Kontrola akumulatora
Wielu kierowców zapomina, że nie tylko zima jest trudnym okresem dla akumulatora. Samorozładowanie to naturalne zjawisko w przypadku wszystkich akumulatorów i jest uzależnione od temperatury otoczenia. Co ważne - im wyższa temperatura, tym większe jego ryzyko. Dlatego jeśli chcemy uruchomić samochód po dłuższym wakacyjnym postoju, może nas spotkać niemiła niespodzianka.

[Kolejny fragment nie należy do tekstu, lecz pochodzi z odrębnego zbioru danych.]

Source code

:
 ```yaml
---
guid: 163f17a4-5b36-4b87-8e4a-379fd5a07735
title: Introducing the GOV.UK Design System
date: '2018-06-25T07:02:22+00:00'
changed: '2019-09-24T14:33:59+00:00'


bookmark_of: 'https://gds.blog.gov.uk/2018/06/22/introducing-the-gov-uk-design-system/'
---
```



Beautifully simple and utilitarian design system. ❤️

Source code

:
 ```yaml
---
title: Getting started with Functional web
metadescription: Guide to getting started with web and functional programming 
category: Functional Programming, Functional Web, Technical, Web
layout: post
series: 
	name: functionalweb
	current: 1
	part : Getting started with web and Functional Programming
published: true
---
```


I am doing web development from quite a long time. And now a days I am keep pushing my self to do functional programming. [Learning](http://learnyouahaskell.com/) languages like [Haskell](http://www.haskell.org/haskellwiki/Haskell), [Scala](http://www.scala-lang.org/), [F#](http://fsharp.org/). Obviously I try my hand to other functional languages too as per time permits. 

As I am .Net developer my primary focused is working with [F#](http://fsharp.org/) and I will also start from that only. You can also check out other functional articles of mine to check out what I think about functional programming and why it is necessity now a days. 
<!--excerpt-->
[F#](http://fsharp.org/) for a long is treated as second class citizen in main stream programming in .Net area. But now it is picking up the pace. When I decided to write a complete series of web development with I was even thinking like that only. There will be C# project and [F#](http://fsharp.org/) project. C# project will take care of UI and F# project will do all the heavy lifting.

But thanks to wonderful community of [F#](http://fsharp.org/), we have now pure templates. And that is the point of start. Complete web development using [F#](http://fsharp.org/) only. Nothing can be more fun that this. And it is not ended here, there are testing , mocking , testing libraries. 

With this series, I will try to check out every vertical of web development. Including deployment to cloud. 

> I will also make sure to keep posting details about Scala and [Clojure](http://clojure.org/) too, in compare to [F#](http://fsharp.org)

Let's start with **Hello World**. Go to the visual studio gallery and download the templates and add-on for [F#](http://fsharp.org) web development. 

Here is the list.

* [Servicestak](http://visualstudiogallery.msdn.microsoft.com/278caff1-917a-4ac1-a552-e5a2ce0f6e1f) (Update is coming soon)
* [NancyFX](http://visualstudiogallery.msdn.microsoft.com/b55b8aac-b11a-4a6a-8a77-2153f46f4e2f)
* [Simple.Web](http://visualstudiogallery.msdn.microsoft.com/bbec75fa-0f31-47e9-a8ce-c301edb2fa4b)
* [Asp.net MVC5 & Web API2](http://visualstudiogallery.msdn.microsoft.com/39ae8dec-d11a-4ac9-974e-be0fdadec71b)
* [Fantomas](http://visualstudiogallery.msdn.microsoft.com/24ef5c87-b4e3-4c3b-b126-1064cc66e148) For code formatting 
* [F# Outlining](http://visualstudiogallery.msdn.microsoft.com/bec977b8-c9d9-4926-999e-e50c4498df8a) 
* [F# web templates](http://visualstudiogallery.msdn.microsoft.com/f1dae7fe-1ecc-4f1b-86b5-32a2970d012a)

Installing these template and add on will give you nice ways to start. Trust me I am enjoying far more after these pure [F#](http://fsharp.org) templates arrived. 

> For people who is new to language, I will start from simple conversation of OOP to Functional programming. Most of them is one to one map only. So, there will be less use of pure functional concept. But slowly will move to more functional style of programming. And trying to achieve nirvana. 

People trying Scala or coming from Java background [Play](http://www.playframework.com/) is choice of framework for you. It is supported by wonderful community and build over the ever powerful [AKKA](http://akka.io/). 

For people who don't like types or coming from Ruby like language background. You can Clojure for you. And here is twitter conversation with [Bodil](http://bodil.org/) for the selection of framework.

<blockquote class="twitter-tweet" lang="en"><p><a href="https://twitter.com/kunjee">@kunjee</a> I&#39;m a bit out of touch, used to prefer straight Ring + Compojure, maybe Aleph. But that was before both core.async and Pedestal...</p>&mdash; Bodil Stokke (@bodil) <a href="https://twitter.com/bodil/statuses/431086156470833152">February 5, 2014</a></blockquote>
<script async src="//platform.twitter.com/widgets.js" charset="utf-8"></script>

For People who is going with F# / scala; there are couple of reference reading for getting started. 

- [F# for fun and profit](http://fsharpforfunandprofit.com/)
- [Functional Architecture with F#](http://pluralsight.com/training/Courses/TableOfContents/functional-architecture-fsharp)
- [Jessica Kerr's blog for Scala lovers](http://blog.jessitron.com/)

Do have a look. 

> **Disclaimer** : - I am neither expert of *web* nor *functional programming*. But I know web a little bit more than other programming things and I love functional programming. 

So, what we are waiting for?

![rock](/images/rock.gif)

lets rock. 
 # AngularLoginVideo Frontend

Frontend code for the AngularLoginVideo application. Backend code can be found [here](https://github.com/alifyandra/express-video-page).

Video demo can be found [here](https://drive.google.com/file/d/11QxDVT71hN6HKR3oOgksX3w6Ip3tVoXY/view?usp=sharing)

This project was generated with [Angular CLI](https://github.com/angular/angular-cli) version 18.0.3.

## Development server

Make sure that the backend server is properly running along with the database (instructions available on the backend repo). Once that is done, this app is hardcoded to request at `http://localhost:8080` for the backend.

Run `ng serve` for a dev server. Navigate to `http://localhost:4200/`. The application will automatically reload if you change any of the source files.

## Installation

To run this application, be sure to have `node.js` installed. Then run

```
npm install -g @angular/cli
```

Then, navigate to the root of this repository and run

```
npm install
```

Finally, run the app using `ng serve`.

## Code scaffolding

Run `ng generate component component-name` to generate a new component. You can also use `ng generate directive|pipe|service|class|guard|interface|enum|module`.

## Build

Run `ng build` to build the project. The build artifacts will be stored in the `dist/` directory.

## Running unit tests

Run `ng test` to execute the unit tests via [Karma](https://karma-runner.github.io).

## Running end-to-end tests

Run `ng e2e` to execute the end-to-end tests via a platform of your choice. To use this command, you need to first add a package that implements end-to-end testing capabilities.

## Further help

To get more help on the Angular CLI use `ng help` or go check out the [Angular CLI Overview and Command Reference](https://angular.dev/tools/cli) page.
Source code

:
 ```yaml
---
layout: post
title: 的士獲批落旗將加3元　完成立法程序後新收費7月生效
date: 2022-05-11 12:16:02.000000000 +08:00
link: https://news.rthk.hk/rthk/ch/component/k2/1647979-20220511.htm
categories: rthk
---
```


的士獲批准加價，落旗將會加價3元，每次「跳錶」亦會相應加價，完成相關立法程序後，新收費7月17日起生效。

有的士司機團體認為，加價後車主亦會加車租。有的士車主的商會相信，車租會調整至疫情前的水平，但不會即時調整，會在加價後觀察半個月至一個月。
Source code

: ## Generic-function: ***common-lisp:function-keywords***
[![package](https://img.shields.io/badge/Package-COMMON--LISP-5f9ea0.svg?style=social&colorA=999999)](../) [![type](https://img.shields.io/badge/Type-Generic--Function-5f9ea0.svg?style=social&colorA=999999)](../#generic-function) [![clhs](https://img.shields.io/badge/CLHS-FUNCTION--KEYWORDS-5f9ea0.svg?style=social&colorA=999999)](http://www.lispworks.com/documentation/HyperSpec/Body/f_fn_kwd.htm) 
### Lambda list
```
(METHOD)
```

Pamiętajmy, że akumulatory narażone na działanie wysokiej temperatury (powyżej 20°C) wymagają regularnej kontroli i ładowania. - Każdy wzrost temperatury o 10 stopni Celsjusza wiąże się ze średnio dwukrotnym przyspieszeniem procesu samorozładowania. W upalne dni, kiedy temperatura sięga 30 stopni lub nawet przekracza tę wartość, akumulator rozładowuje się znacznie szybciej niż w innych trudnych warunkach pogodowych - wyjaśnia Krzysztof Najder z Exide Technologies S. A.
Prosta kontrola napięcia akumulatora (nawet raz na 2-3 dni) pozwoli z dużym wyprzedzeniem wykryć ewentualne zbliżające się rozładowanie. W pełni naładowana bateria ma napięcie 12,6 V. Z kolei na rozładowanie wskazuje wartość poniżej ok. 12,4 V. Do sprawdzenia potrzebny nam jedynie woltomierz, a sama kontrola trwa nie dłużej niż dwie minuty. Innym skutecznym sposobem ochrony przed rozładowaniem akumulatora jest sprawdzenie upływności prądu w samochodzie.
- Auto, nawet gdy jest wyłączone i zamknięte, pobiera pewną ilość energii z akumulatora na podtrzymanie alarmu i pamięci sterowników. Parametr ten opisuje się właśnie jako "upływność prądu". Nie powinna ono przekraczać 0,05 A (50 mA). Pomiar upływności prądu jest wykonywany u niemal każdego mechanika i trwa zaledwie kilka minut. Warto go wykonać i wyeliminować ewentualne "odchylenia od normy" przed wyjazdem na urlop. Dlaczego? Ponieważ zbyt duży "odpływ" energii, może przyczynić się do rozładowania akumulatora - radzi Najder.